_What you should do_.
Look through the records, and whenever a line includes the word "enter", copy it.

_Given entries_.

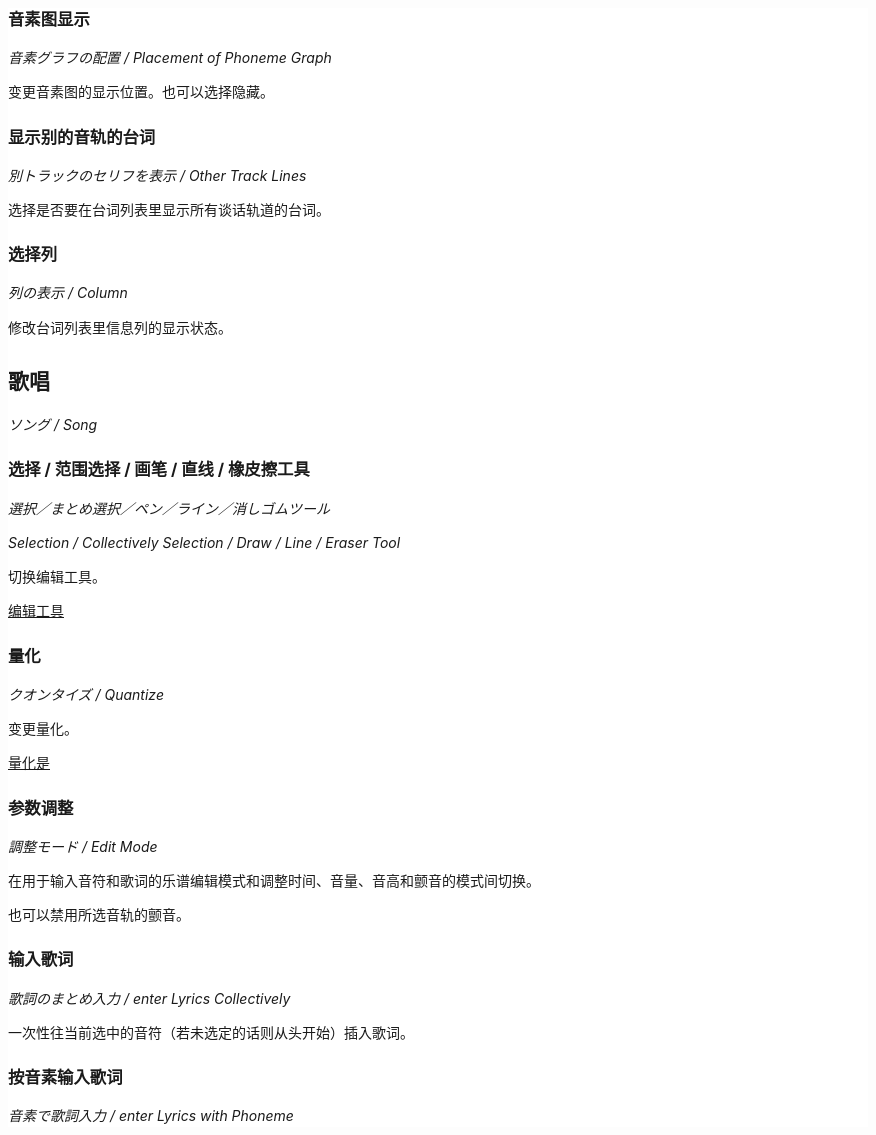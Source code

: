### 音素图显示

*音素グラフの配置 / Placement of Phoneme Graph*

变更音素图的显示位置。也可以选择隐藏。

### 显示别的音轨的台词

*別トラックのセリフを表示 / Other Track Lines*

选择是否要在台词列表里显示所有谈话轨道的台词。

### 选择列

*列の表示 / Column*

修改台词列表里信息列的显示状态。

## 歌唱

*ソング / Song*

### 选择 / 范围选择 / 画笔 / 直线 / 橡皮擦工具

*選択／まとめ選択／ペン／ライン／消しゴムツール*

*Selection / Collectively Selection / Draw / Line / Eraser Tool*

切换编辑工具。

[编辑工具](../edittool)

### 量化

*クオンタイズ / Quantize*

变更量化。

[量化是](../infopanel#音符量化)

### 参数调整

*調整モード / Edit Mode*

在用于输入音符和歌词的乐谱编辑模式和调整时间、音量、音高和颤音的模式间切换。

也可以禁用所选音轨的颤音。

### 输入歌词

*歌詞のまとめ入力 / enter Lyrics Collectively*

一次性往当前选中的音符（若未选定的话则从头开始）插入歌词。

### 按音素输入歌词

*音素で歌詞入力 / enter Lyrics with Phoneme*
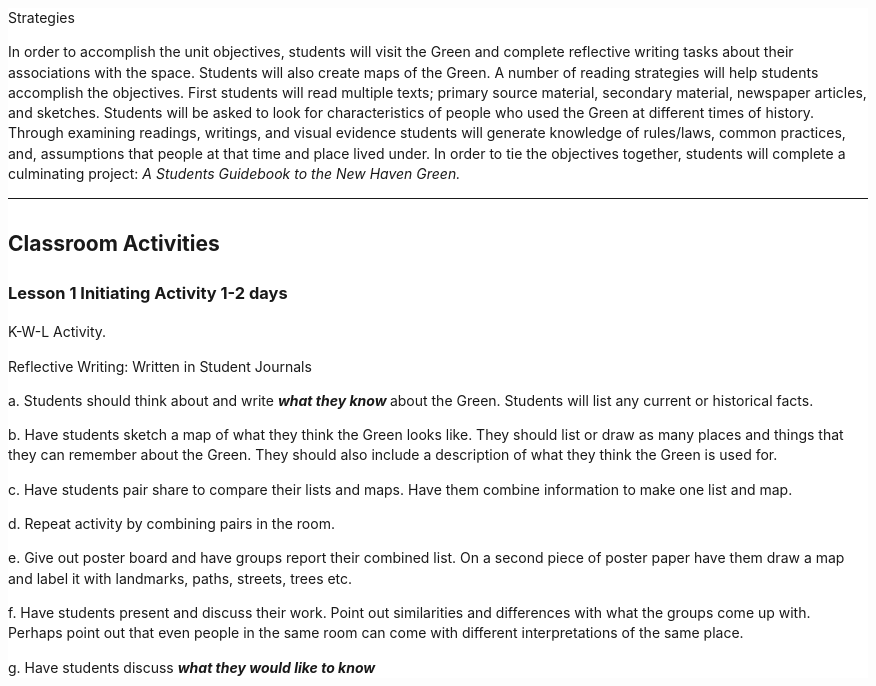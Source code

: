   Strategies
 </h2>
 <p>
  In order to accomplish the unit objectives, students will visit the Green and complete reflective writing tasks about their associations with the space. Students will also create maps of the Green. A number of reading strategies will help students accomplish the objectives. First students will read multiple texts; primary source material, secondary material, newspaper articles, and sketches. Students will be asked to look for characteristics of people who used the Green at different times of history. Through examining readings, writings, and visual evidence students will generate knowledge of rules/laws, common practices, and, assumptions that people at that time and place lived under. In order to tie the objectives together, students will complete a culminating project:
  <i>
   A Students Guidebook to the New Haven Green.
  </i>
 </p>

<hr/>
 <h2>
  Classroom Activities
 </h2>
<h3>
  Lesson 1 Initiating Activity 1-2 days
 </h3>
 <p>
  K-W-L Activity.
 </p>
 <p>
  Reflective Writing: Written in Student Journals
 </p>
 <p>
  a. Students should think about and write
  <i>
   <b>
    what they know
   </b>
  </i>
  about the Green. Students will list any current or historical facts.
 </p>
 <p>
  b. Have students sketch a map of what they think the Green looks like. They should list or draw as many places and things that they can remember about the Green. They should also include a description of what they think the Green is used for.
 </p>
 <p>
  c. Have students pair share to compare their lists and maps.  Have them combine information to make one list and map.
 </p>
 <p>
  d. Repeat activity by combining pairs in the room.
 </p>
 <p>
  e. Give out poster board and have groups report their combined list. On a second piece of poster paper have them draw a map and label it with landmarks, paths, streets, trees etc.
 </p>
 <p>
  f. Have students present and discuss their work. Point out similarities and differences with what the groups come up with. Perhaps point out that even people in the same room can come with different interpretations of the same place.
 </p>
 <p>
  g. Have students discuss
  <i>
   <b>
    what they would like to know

_Answer_.
*歌詞のまとめ入力 / enter Lyrics Collectively*
*音素で歌詞入力 / enter Lyrics with Phoneme*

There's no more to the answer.